Photodiode Dark Current

At times, empirical data becomes both useful and necessary.

I wanted to establish a practical lower measurement limit for a group of photodiodes.

The following represents measurements made with an Agilent 3458A of a Hamamatsu G6854-01 InGaAs photodiode. The diode was optically sealed with zero-bias. Measurements were collected for just over 8 hours – 8PM to 4AM – overnight when facility operations were relatively quiet. Such noise is very close to an “ideal” Gaussian distribution. There are approximately 1000 samples/hour (actual: 951 samp/hr; 15.8 samp/min; 8463 samples in 8.9 hrs ~ 3.8 sec/sample)
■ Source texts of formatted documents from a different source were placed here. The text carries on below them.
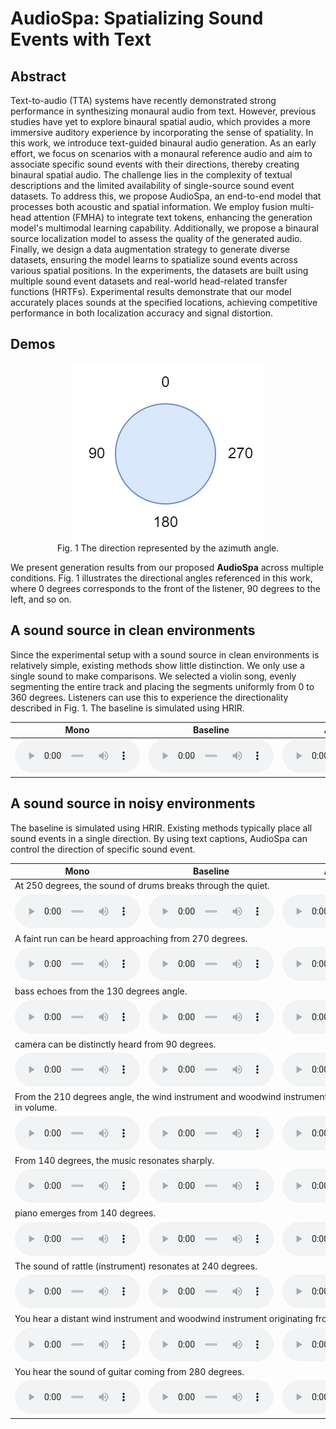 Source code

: 
# AudioSpa: Spatializing Sound Events with Text

<!-- [![arXiv](https://img.shields.io/badge/arXiv-2402.17455-brightgreen.svg?style=flat-square)](https://arxiv.org/abs/2402.17455) -->



## Abstract

Text-to-audio (TTA) systems have recently demonstrated strong performance in synthesizing monaural audio from text. However, previous studies have yet to explore binaural spatial audio, which provides a more immersive auditory experience by incorporating the sense of spatiality. In this work, we introduce text-guided binaural audio generation. As an early effort, we focus on scenarios with a monaural reference audio and aim to associate specific sound events with their directions, thereby creating binaural spatial audio. The challenge lies in the complexity of textual descriptions and the limited availability of single-source sound event datasets. To address this, we propose AudioSpa, an end-to-end model that processes both acoustic and spatial information. We employ fusion multi-head attention (FMHA) to integrate text tokens, enhancing the generation model's multimodal learning capability. Additionally, we propose a binaural source localization model to assess the quality of the generated audio. Finally, we design a data augmentation strategy to generate diverse datasets, ensuring the model learns to spatialize sound events across various spatial positions. In the experiments, the datasets are built using multiple sound event datasets and real-world head-related transfer functions (HRTFs). Experimental results demonstrate that our model accurately places sounds at the specified locations, achieving competitive performance in both localization accuracy and signal distortion.


## Demos

<figure style="text-align: center;">
  <img src="fig\azimuth.png" alt="The figure cannot be displayed." title="The direction represented by the azimuth angle.">
  <figcaption>Fig. 1 The direction represented by the azimuth angle.</figcaption>
</figure>

We present generation results from our proposed **AudioSpa** across multiple conditions. Fig. 1 illustrates the directional angles referenced in this work, where 0 degrees corresponds to the front of the listener, 90 degrees to the left, and so on.

## A sound source in clean environments
Since the experimental setup with a sound source in clean environments is relatively simple, existing methods show little distinction. We only use a single sound to make comparisons. We selected a violin song, evenly segmenting the entire track and placing the segments uniformly from 0 to 360 degrees. Listeners can use this to experience the directionality described in Fig. 1. The baseline is simulated using HRIR.

<style>
  table {
    margin-left: auto;
    margin-right: auto;
    border: 0px solid black; /* 可选，给表格添加边框 */
  }
</style>


<table>
  <thead>
    <tr>
      <th>Mono</th>
      <th>Baseline</th>
      <th>AudioSpa</th>       
    </tr>
  </thead>
  <tbody>
    <tr>
      <td><html><audio controls style="width: 200px;"><source src="1_clean\violin.flac"></audio></html></td>
      <td><html><audio controls style="width: 200px;"><source src="1_clean\violin_simu.flac"></audio></html></td>
      <td><html><audio controls style="width: 200px;"><source src="1_clean\violin_h.flac"></audio></html></td>
    </tr>
    
  </tbody>
</table>

## A sound source in noisy environments
The baseline is simulated using HRIR. Existing methods typically place all sound events in a single direction. By using text captions, AudioSpa can control the direction of specific sound event.

<table>
  <thead>
    <tr>
      <th>Mono</th>
      <th>Baseline</th>
      <th>AudioSpa</th>       
    </tr>
  </thead>
  <tbody>
    <tr>
      <td colspan="3">At 250 degrees, the sound of drums breaks through the quiet.</td>
    </tr>
    <tr>
      <td><html><audio controls style="width: 200px;"><source src="1_noisy\mono\4151.wav"></audio></html></td>
      <td><html><audio controls style="width: 200px;"><source src="1_noisy\simulation\4151.wav"></audio></html></td>
      <td><html><audio controls style="width: 200px;"><source src="1_noisy\binaural_h\4151.wav"></audio></html></td>
    </tr>
    <tr>
      <td colspan="3">A faint run can be heard approaching from 270 degrees.</td>
    </tr>
    <tr>
      <td><html><audio controls style="width: 200px;"><source src="1_noisy\mono\271.wav"></audio></html></td>
      <td><html><audio controls style="width: 200px;"><source src="1_noisy\simulation\271.wav"></audio></html></td>
      <td><html><audio controls style="width: 200px;"><source src="1_noisy\binaural_h\271.wav"></audio></html></td>
    </tr>
    <tr>
      <td colspan="3">bass echoes from the 130 degrees angle.</td>
    </tr>
    <tr>
      <td><html><audio controls style="width: 200px;"><source src="1_noisy\mono\3990.wav"></audio></html></td>
      <td><html><audio controls style="width: 200px;"><source src="1_noisy\simulation\3990.wav"></audio></html></td>
      <td><html><audio controls style="width: 200px;"><source src="1_noisy\binaural_h\3990.wav"></audio></html></td>
    </tr>
    <tr>
      <td colspan="3">camera can be distinctly heard from 90 degrees.</td>
    </tr>
    <tr>
      <td><html><audio controls style="width: 200px;"><source src="1_noisy\mono\305.wav"></audio></html></td>
      <td><html><audio controls style="width: 200px;"><source src="1_noisy\simulation\305.wav"></audio></html></td>
      <td><html><audio controls style="width: 200px;"><source src="1_noisy\binaural_h\305.wav"></audio></html></td>
    </tr>
    <tr>
      <td colspan="3">From the 210 degrees angle, the wind instrument and woodwind instrument steadily increases in volume.</td>
    </tr>
    <tr>
      <td><html><audio controls style="width: 200px;"><source src="1_noisy\mono\2800.wav"></audio></html></td>
      <td><html><audio controls style="width: 200px;"><source src="1_noisy\simulation\2800.wav"></audio></html></td>
      <td><html><audio controls style="width: 200px;"><source src="1_noisy\binaural_h\2800.wav"></audio></html></td>
    </tr>
    <tr>
      <td colspan="3">From 140 degrees, the music resonates sharply.</td>
    </tr>
    <tr>
      <td><html><audio controls style="width: 200px;"><source src="1_noisy\mono\4719.wav"></audio></html></td>
      <td><html><audio controls style="width: 200px;"><source src="1_noisy\simulation\4719.wav"></audio></html></td>
      <td><html><audio controls style="width: 200px;"><source src="1_noisy\binaural_h\4719.wav"></audio></html></td>
    </tr>
    <tr>
      <td colspan="3">piano emerges from 140 degrees.</td>
    </tr>
    <tr>
      <td><html><audio controls style="width: 200px;"><source src="1_noisy\mono\670.wav"></audio></html></td>
      <td><html><audio controls style="width: 200px;"><source src="1_noisy\simulation\670.wav"></audio></html></td>
      <td><html><audio controls style="width: 200px;"><source src="1_noisy\binaural_h\670.wav"></audio></html></td>
    </tr>
    <tr>
      <td colspan="3">The sound of rattle (instrument) resonates at 240 degrees.</td>
    </tr>
    <tr>
      <td><html><audio controls style="width: 200px;"><source src="1_noisy\mono\2408.wav"></audio></html></td>
      <td><html><audio controls style="width: 200px;"><source src="1_noisy\simulation\2408.wav"></audio></html></td>
      <td><html><audio controls style="width: 200px;"><source src="1_noisy\binaural_h\2408.wav"></audio></html></td>
    </tr>
    <tr>
      <td colspan="3">You hear a distant wind instrument and woodwind instrument originating from 250 degrees.</td>
    </tr>
    <tr>
      <td><html><audio controls style="width: 200px;"><source src="1_noisy\mono\2645.wav"></audio></html></td>
      <td><html><audio controls style="width: 200px;"><source src="1_noisy\simulation\2645.wav"></audio></html></td>
      <td><html><audio controls style="width: 200px;"><source src="1_noisy\binaural_h\2645.wav"></audio></html></td>
    </tr>
    <tr>
      <td colspan="3">You hear the sound of guitar coming from 280 degrees.</td>
    </tr>
    <tr>
      <td><html><audio controls style="width: 200px;"><source src="1_noisy\mono\1493.wav"></audio></html></td>
      <td><html><audio controls style="width: 200px;"><source src="1_noisy\simulation\1493.wav"></audio></html></td>
      <td><html><audio controls style="width: 200px;"><source src="1_noisy\binaural_h\1493.wav"></audio></html></td>
    </tr>
    
  </tbody>
</table>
The instrument had been left on for more than 48 hours and the photodiode was loosely enclosed in a box large enough to assume negligible variations due to self-heating but small enough to assume constant environment temperature. The actual temperature was not recorded but was in the neighborhood of 72°F. The instrument was factory-fresh and recently calibrated. Accuracy on the highest resolution range (100nA FSR; 1 pA resolution at 10ppm of reading plus 400 ppm of range)

With data points “joined”:

I did a bit of analysis using Mathematica. Here are the results:

Number of samples: 8463

100-bin Histogram
Smoothed Histogram

Basic statistics of photodiode dark current:

#Samples8463
Mean15.463
RMS15.473
Variance0.322
Std Deviation0.568
Skewness-7.27e-3
Kurtosis3.017

Note that an ideal Gaussian Distribution has skewness of 0 and kurtosis of 3.00.

With this information in hand, I can make a few estimates of measurement limitations*.

Although there are methods to extract signal from noise in noisy environments, these often require synchronization techniques. For straight-forward signal extraction, it is very good to have at least 20 dB SNR. In the ideal case, this implies a minimum signal of … call it 200 pA. It is usually possible to squeeze 6-decades of current-mode information out of a photodetector – within the limits of the manufacturer’s recommendations of course.

So this particular photodiode might be usable for signals from 200 pA up to 200 μA … though I’d not like to stress the current that high in such a sensitive device. I’d prefer to limit the maximum signal to perhaps 20 μA – still a 5-decade range.

A 5-decade range just seems to cry out for a logarithmic amplifier, doesn’t it?

*I note this data is obtained by integrating over a 3.8 s sample period. If the detector is moving at a velocity of 200 m/s, this is the equivalent of integrating over a spatial period of 760 m. A time-sample interval of 5 s would be the equivalent of a spatial-sample period of 1 km.